__Task goal__
Copy out the lines of the records below, and only those lines, from the one with "Outputs information-theoretic statistics." through the one with "-num-decimal-places", exactly as they appear.

[Dataset items]

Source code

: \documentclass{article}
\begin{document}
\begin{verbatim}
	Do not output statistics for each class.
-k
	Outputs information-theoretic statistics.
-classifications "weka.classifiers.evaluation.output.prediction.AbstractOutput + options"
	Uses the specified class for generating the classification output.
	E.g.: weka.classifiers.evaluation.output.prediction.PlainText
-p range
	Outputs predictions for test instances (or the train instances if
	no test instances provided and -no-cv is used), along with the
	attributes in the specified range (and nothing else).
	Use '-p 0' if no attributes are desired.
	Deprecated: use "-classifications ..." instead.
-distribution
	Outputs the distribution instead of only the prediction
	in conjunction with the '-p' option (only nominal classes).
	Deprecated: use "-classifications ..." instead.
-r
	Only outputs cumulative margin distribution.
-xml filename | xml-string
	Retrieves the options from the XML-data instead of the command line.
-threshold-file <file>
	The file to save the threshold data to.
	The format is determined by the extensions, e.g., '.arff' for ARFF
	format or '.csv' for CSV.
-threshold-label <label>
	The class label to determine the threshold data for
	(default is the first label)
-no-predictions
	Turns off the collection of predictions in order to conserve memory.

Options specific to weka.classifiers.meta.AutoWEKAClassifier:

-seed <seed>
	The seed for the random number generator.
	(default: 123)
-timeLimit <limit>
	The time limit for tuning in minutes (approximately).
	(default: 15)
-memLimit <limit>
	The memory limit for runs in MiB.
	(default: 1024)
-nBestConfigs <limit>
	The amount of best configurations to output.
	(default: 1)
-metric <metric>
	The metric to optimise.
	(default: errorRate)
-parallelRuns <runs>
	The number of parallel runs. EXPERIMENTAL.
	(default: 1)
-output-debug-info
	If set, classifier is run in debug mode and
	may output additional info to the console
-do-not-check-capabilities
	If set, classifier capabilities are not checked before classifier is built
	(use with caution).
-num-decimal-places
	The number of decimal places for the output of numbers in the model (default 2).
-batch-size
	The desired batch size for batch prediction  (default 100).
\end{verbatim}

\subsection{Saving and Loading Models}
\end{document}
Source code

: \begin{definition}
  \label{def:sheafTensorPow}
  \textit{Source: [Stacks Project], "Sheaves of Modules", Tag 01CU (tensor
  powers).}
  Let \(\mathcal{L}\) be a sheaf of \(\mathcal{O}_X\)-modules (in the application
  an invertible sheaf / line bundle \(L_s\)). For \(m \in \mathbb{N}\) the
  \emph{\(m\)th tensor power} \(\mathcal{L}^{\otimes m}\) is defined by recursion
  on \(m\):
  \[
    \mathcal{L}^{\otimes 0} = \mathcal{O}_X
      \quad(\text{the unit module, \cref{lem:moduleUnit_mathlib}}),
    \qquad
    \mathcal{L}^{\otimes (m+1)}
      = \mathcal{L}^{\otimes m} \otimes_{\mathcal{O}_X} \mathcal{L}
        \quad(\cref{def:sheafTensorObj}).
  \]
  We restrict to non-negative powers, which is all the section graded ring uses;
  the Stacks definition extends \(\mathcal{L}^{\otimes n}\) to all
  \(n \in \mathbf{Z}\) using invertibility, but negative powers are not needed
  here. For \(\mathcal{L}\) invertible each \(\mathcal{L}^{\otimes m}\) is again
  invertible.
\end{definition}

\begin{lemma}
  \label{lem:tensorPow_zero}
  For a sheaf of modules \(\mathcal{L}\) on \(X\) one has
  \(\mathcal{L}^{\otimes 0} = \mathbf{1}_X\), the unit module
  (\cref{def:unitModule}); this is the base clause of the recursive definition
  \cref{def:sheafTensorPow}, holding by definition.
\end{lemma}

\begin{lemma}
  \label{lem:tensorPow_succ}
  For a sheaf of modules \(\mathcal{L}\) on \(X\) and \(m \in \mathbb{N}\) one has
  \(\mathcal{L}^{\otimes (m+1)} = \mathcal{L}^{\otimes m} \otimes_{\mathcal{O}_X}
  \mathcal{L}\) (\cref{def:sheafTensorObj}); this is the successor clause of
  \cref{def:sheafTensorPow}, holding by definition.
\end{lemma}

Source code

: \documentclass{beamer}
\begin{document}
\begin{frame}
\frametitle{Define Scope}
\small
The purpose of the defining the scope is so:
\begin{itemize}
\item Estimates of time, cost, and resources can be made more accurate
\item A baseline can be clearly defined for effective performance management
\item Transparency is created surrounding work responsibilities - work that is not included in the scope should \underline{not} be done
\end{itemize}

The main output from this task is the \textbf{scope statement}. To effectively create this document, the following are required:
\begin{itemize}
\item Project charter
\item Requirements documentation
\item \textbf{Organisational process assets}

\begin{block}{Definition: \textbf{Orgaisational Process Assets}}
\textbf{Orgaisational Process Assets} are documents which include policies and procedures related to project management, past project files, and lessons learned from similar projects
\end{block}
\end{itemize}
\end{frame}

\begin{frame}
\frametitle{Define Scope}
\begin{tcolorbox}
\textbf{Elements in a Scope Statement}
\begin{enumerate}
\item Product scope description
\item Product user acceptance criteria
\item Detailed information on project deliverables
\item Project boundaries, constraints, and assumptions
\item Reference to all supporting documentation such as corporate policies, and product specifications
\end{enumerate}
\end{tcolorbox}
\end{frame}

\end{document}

__Output of the exercise__
	Outputs information-theoretic statistics.
-classifications "weka.classifiers.evaluation.output.prediction.AbstractOutput + options"
	Uses the specified class for generating the classification output.
	E.g.: weka.classifiers.evaluation.output.prediction.PlainText
-p range
	Outputs predictions for test instances (or the train instances if
	no test instances provided and -no-cv is used), along with the
	attributes in the specified range (and nothing else).
	Use '-p 0' if no attributes are desired.
	Deprecated: use "-classifications ..." instead.
-distribution
	Outputs the distribution instead of only the prediction
	in conjunction with the '-p' option (only nominal classes).
	Deprecated: use "-classifications ..." instead.
-r
	Only outputs cumulative margin distribution.
-xml filename | xml-string
	Retrieves the options from the XML-data instead of the command line.
-threshold-file <file>
	The file to save the threshold data to.
	The format is determined by the extensions, e.g., '.arff' for ARFF
	format or '.csv' for CSV.
-threshold-label <label>
	The class label to determine the threshold data for
	(default is the first label)
-no-predictions
	Turns off the collection of predictions in order to conserve memory.

Options specific to weka.classifiers.meta.AutoWEKAClassifier:

-seed <seed>
	The seed for the random number generator.
	(default: 123)
-timeLimit <limit>
	The time limit for tuning in minutes (approximately).
	(default: 15)
-memLimit <limit>
	The memory limit for runs in MiB.
	(default: 1024)
-nBestConfigs <limit>
	The amount of best configurations to output.
	(default: 1)
-metric <metric>
	The metric to optimise.
	(default: errorRate)
-parallelRuns <runs>
	The number of parallel runs. EXPERIMENTAL.
	(default: 1)
-output-debug-info
	If set, classifier is run in debug mode and
	may output additional info to the console
-do-not-check-capabilities
	If set, classifier capabilities are not checked before classifier is built
	(use with caution).
-num-decimal-places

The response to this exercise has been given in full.